The agreement was along the lines of "repos" signed by the MAS in recent months with counterparts from Indonesia and Thailand. The Philippines has signed repos with Hong Kong, Malaysia, Thailand and Indonesia.
Under a repo -- short for repurchase arrangement -- signatories may borrow foreign exchange from each other with U.S. treasury bonds as collateral in order to arm themselves with enough resources to fight off speculators attacking their currencies.
The monetary authorities of Hong Kong, Indonesia, Australia, Malaysia and Thailand also signed similar repos in November.
In remarks to the press last week, Singapore Finance Minister Richard Hu said the repos would send a signal to the market that there was a widening pool of ready credit available to maintain regional currency stability.
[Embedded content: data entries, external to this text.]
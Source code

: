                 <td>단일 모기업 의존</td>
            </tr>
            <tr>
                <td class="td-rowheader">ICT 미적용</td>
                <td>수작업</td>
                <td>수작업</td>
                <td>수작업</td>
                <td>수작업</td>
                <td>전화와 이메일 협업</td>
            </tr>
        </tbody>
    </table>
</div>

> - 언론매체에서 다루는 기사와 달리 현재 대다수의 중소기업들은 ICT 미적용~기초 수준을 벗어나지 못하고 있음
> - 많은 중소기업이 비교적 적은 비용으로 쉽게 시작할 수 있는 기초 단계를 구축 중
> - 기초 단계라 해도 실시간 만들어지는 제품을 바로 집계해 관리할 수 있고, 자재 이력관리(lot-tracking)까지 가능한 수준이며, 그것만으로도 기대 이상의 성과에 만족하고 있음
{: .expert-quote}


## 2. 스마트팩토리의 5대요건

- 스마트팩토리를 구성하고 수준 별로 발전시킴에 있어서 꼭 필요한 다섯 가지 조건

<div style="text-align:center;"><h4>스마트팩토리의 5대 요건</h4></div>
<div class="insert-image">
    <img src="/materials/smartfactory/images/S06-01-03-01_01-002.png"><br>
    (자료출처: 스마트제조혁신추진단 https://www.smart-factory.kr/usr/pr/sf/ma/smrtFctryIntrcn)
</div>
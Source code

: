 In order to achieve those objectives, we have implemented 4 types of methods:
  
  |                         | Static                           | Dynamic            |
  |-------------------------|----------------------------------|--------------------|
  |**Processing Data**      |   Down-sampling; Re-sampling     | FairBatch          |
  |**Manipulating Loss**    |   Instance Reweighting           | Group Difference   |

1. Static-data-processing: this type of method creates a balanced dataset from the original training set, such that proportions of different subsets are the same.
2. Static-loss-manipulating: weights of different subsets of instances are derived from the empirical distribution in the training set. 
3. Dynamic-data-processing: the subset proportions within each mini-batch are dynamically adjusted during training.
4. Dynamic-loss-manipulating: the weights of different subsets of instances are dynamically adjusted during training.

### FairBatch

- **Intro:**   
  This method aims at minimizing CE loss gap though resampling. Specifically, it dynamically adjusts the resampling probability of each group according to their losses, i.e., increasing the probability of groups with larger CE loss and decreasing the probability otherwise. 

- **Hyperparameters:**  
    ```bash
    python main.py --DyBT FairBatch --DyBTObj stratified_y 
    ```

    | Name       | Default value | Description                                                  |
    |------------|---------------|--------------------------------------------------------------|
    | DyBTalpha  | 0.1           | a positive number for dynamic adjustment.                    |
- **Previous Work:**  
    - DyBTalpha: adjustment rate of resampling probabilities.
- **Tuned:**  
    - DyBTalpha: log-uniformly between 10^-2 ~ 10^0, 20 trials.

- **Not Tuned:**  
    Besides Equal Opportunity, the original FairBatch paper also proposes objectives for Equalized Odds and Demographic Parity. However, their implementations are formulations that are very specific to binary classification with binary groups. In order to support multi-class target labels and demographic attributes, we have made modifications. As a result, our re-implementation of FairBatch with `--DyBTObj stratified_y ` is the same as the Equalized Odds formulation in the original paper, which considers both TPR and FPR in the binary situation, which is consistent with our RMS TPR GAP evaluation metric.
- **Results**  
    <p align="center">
Singapore's foreign exchange reserves stood at US$69.2 billion, one of the world's highest, at the end of 1995. The Philippines' foreign reserves stood at $5.9 billion.
Pressure
Some Southeast Asian currencies have been under pressure from speculators since early 1995 following the Mexican peso crisis, which shook confidence in the economies of emerging markets.
Rising current-account deficits in fast-growing regional economies have also exposed their currencies to attack.
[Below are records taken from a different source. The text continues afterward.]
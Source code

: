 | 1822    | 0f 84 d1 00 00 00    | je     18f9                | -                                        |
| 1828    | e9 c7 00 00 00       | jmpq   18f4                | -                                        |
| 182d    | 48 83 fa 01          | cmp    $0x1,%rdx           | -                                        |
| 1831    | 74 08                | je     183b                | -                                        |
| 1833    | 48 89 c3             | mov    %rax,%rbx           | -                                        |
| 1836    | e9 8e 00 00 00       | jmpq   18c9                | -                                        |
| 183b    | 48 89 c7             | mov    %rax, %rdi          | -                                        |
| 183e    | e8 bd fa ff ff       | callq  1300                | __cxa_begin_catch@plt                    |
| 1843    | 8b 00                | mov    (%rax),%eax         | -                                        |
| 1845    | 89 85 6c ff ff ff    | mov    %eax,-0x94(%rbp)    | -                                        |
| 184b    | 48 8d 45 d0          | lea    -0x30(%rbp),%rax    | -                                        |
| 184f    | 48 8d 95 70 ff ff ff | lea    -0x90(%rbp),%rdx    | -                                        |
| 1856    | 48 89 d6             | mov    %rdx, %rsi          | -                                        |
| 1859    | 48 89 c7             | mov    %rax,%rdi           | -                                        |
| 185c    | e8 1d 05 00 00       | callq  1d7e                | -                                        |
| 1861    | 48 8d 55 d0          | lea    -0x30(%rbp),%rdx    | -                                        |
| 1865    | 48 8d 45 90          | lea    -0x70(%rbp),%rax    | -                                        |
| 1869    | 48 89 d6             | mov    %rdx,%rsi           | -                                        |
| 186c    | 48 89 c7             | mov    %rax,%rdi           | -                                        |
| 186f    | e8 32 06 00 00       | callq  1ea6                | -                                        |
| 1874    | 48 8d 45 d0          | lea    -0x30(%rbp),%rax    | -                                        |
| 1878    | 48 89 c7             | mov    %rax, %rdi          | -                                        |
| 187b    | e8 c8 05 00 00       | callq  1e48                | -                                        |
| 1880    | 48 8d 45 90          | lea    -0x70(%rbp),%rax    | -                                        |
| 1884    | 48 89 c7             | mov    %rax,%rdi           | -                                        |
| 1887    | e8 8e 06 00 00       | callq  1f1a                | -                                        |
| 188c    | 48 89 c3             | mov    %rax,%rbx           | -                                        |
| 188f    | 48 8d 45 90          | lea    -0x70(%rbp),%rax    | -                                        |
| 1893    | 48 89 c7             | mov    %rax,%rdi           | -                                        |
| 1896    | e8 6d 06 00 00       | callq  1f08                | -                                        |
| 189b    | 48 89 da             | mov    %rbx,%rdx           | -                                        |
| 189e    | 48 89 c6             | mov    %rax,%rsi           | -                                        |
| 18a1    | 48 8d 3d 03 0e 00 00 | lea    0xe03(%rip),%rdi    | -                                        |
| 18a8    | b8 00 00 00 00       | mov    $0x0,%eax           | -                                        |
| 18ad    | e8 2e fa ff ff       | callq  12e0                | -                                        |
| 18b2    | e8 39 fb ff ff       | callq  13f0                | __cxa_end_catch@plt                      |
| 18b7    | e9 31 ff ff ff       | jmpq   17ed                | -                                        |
Despite the mushrooming of repos in the region, analysts say market forces will remain the primary force in setting exchange rates, and that countries in the region must pay attention to economic fundamentals.
Singapore and Hong Kong have signed agreements with Tokyo to intervene in stabilizing the dollar-yen exchange rate on behalf of the Bank of Japan, using the latter's reserves, in order to stave off another surge by the yen.
Dealers say the intervention level has been set at 104 yen to the dollar. The greenback was trading around 106.47 yen in midday Singapore trading yesterday.
Jim Wolf, the U.S. coordinator for Asia-Pacific Economic Cooperation (APEC) forum affairs, told Singapore's Business Times last week that Washington was against concerted action to maintain "artificial" exchange rates.
"Countries can get into trouble, or risk getting in trouble, if they try to maintain artificial rates," he said.